Career Profile

Gregory Smith

Interviewed 8 October 2024

“I've leveraged unique expertise to help develop as an AI policy researcher despite not having technical expertise.”

Gregory Smith is a policy analyst at RAND, focusing on AI governance and emerging technologies. He holds a J.D. from Columbia School of Law and a BA in History from Princeton University.

How has your law background been valuable in your AI governance career?

My law degree has been very useful, because the area of AI policy that I would say I'm best at is the intersection of AI and law. Law is highly specialised, and it's hard for journeymen and novices to pick it up. The field takes a lot of time to become familiar with. So I've leveraged that unique expertise to help develop as an AI policy researcher despite not having technical expertise.

An important skill that I’ve taken from my law background is attention to detail. This is critical for policy and governance work, particularly because we are often trusted to inform people on very specialised topics. So your work just has to be right – because one error and trust in all of your work is deeply impacted. Most people who aren’t experts in AI governance can’t evaluate the accuracy of your work. People have to take us mostly on trust, because there's only a few other people who really can check our work. And if they check and they find we're wrong, we lose a lot of trust from that. So as a policy person, being accurate and correct gets you pretty far.

What advice would you give to someone who has a law degree and is interested in pursuing an AI governance career?

This transition is very unique because law is a very hierarchical, very transparent field, where we understand what success looks like even if success is very hard. If you do well in law school and get published in the right journals, you can very easily clerk for a prestigious judge in the federal system, go to a very good firm and get promoted to partner in seven to nine years.

AI policy is much more fluid. There are no clear paths to success. We are aiming for impact. Law is a more task-oriented field, where clients often determine how lawyers go about their work. This is almost the opposite of AI policy, where you might come up with a research idea, bring it to some funder or some group, and try and make that idea happen.

My advice, if you want to go from being a lawyer or law student to working in AI policy, is to be open to finding the next right move without focussing too much on the long-term plan. Because in policy, it's often hard to plan in the long run.

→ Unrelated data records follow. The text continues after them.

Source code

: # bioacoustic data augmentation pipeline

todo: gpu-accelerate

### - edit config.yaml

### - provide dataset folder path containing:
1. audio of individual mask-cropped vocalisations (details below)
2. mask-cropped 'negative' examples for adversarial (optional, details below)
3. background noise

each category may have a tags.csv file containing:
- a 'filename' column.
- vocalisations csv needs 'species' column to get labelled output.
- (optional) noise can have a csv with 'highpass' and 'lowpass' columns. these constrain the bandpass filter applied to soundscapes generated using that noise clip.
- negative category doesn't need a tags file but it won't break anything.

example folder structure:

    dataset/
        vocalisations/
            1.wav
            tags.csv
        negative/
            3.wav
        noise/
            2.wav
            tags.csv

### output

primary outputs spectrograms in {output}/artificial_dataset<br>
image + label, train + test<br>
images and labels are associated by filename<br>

We don't know which opportunities and threats from AI will manifest in a way that creates policy windows or makes research relevant. You have to try just a lot of different small things – because it’s hard to know which of your small bets is going to be the one that leads to a ton of opportunity.

What are some skills that are definitely required to succeed in your role? Are there any skills you think are very important for succeeding in AI governance but overlooked?

I think the most important skill is just the ability to grind – to get up early, go to bed late, work, read and just put your nose to the grindstone to become knowledgeable. This means doing a lot of reading and writing, and producing work product (even if it’s not very good!), continually iterating it until it gets better. This is pretty standard advice that you’d find on any university careers page, but ironically, despite everyone saying that grit and perseverance are really important, I actually think it's underrated because it's just not fun. A key skill is being able to do the boring parts well. This isn’t rocket science, but many people fail at it because it’s about a day-to-day discipline that is just not enjoyable.

What has been your proudest accomplishment while working in AI governance?

I think it's been mostly around building the understanding of AI governance and what advanced AI will really mean for society. I publish pieces on the intersection of law and AI policy, but in many ways, the most impactful things I’ve been involved with are projects that are designed to spread understanding. So what I'm most proud of are the briefings I've given, and the conversations I've had where I've informed policymakers about some critical facet of AI that helps them make a better decision.

What skillsets or types of people do you think the AI governance field needs more of?

It needs more people who publish. That sounds like a silly thing to say, but one of the themes of this conversation has been, “Just do things”. A lot of people have really good ideas, they do fellowships, and they're really smart – but they just need to do something, like put a piece out. There's just so many topics you can do for AI research. You can do “AI and [X]” across basically the whole breadth of human activity and disciplines. So one thing I emphasise is working towards getting something out there, even if it's not your best possible work, because at least you've put something out there, and you’ve pushed the conversation forward.